Code Sample, a copy-pastable example if possible

def rename_levels(df, names, level=None):
    df.index = df.index.set_names(names, level=level)
    return df

(data.col1
        .pipe(lambda x: rename_levels(x, ['plot_name1', 'plot_name2']))
        .plot
        .barh(color=['#E10019', '#FFC300', '#69AF23'], stacked=True))

plt.show()

data.groupby(level='name1')

AssertionError: Level mpan not in index

Problem description

I have a dataframe which I wish to plot from. I use method chaining so that I can plot a graph without affecting the original dataframe data. I wanted to change the index-column-names so used the rename_levels function in a pipe method (it seems this is the only way to do this in a method chain).

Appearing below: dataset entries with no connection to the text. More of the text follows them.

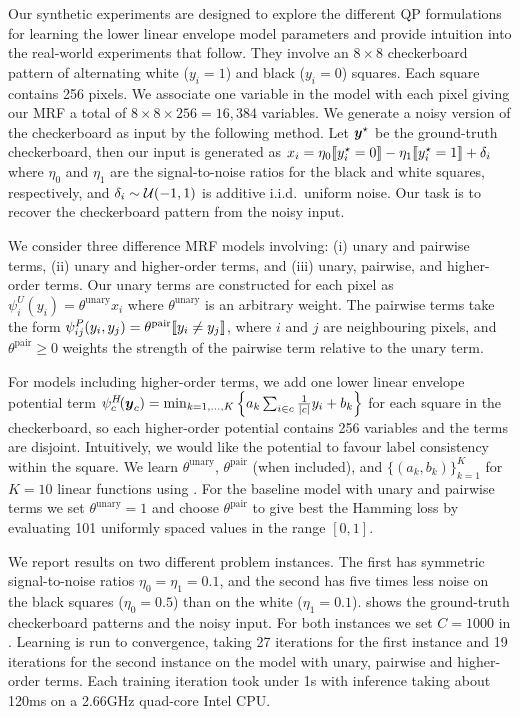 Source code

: \documentclass[10pt,journal,letterpaper,compsoc]{IEEEtran}
\begin{document}
Our synthetic experiments are designed to explore the different QP
formulations for learning the lower linear envelope model parameters
and provide intuition into the real-world experiments that
follow. They involve an $8 \times 8$ checkerboard pattern of
alternating white ($y_i = 1$) and black ($y_i = 0$) squares. Each
square contains 256 pixels. We associate one variable in the model
with each pixel giving our MRF a total of $8 \times 8 \times 256 =
16,384$ variables. We generate a noisy version of the checkerboard as
input by the following method. Let ${\boldsymbol{y}}^\star$ be the ground-truth
checkerboard, then our input is generated as $x_i = \eta_0
\ind{y^\star_i = 0} - \eta_1 \ind{y^\star_i = 1} + \delta_i$ where
$\eta_0$ and $\eta_1$ are the signal-to-noise ratios for the black and
white squares, respectively, and $\delta_i \sim \U(-1, 1)$ is additive
i.i.d.\ uniform noise. Our task is to recover the checkerboard pattern
from the noisy input.

We consider three difference MRF models involving: (i) unary and
pairwise terms, (ii) unary and higher-order terms, and (iii) unary,
pairwise, and higher-order terms. Our unary terms are constructed for
each pixel as $\psi^U_i\!(y_i) = \theta^\textrm{unary} x_i$ where
$\theta^\textrm{unary}$ is an arbitrary weight. The pairwise terms
take the form $\psi^P_{ij}(y_i, y_j) = \theta^\textrm{pair} \ind{y_i
  \neq y_j}$, where $i$ and $j$ are neighbouring pixels, and
$\theta^{\textrm{pair}} \geq 0$ weights the strength of the pairwise
term relative to the unary term.

For models including higher-order terms, we add one lower linear
envelope potential term $\psi^H_c\!({\boldsymbol{y}}_c) = \min_{k=1, \ldots, K}
\left\{ a_k \sum_{i \in c} \frac{1}{|c|} y_i + b_k \right\}$ for each
square in the checkerboard, so each higher-order potential contains
256 variables and the terms are disjoint. Intuitively, we would like
the potential to favour label consistency within the square. We learn
$\theta^{\textrm{unary}}$, $\theta^{\textrm{pair}}$ (when included),
and $\{(a_k, b_k)\}_{k=1}^{K}$ for $K=10$ linear functions using
. For the baseline model with unary and pairwise
terms we set $\theta^\textrm{unary} = 1$ and choose
$\theta^\textrm{pair}$ to give best the Hamming loss by evaluating 101
uniformly spaced values in the range $[0, 1]$.

We report results on two different problem instances. The first has
symmetric signal-to-noise ratios $\eta_0 = \eta_1 = 0.1$, and the
second has five times less noise on the black squares ($\eta_0 = 0.5$)
than on the white ($\eta_1 = 0.1$). 
shows the ground-truth checkerboard patterns and the noisy input. For
both instances we set $C = 1000$ in . Learning
is run to convergence, taking 27 iterations for the first instance and
19 iterations for the second instance on the model with unary,
pairwise and higher-order terms. Each training iteration took under 1s
with inference taking about 120ms on a 2.66GHz quad-core Intel CPU.
\end{document}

All seems good until I used a groupby referencing the old index-column-name and this fails. It seems that there is some overwriting of the dataframe within the function but I cannot figure out why, or if this is intended/correct behaviour.

Output of pd.show_versions()

INSTALLED VERSIONS ------------------ commit: None python: 3.5.2.final.0 python-bits: 64 OS: Linux OS-release: 3.16.0-4-amd64 machine: x86_64 processor: byteorder: little LC_ALL: None LANG: en_GB.UTF-8 LOCALE: en_GB.UTF-8 pandas: 0.20.2 pytest: 2.9.2 pip: 9.0.1 setuptools: 27.2.0 Cython: 0.24.1 numpy: 1.12.1 scipy: 0.19.0 xarray: None IPython: 5.1.0 sphinx: 1.4.6 patsy: 0.4.1 dateutil: 2.6.0 pytz: 2017.2 blosc: None bottleneck: 1.2.0 tables: 3.4.2 numexpr: 2.6.2 feather: None matplotlib: 2.0.2 openpyxl: 2.3.2 xlrd: 1.0.0 xlwt: 1.1.2 xlsxwriter: 0.9.3 lxml: 3.6.4 bs4: 4.5.1 html5lib: 0.999999999 sqlalchemy: 1.0.13 pymysql: 0.7.9.None psycopg2: None jinja2: 2.8 s3fs: None pandas_gbq: None pandas_datareader: None

Comment From: jorisvandenbossche

The reason pipe modifies your original dataframe in this case, is because the function rename_levels that you have written modifies the passed dataframe in place (df.index = df.index.set_names(..) will modify the index of df in place). If you want to avoid this, you could add a df.copy() in that function.

Comment From: JoshuaC3

Brilliant, thanks. I was 99% sure that this was the case but couldn't figure out why or whether this was intended Pandas functionality. I can see that this is just python. What I dont understand is why it modifies it in place. Is it being treated as a Global variable within the function?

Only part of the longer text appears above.